══ STORED DATA

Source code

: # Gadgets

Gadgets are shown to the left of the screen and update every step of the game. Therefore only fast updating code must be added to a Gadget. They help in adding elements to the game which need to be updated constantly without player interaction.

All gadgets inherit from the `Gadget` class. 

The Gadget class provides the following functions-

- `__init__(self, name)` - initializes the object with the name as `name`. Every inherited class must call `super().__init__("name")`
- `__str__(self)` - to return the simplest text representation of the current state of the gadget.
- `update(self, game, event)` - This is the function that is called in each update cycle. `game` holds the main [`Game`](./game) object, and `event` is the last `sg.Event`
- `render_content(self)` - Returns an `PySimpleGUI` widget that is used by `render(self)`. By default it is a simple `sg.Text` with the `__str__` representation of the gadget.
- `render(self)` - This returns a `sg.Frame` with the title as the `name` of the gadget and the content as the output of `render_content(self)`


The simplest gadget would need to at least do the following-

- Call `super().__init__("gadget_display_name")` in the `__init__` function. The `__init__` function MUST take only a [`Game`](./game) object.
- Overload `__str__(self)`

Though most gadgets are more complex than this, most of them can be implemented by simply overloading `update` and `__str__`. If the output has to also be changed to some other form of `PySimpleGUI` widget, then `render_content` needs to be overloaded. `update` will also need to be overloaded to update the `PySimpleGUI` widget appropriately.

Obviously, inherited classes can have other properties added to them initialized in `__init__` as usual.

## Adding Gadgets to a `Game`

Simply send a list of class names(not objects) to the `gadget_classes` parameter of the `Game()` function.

════

YOUR GOAL:
Lines to set down from above: the line with "- This returns", the line with "The simplest gadget", and every line between, each exactly as written.

EXERCISE SOLUTION:
- `render(self)` - This returns a `sg.Frame` with the title as the `name` of the gadget and the content as the output of `render_content(self)`


The simplest gadget would need to at least do the following-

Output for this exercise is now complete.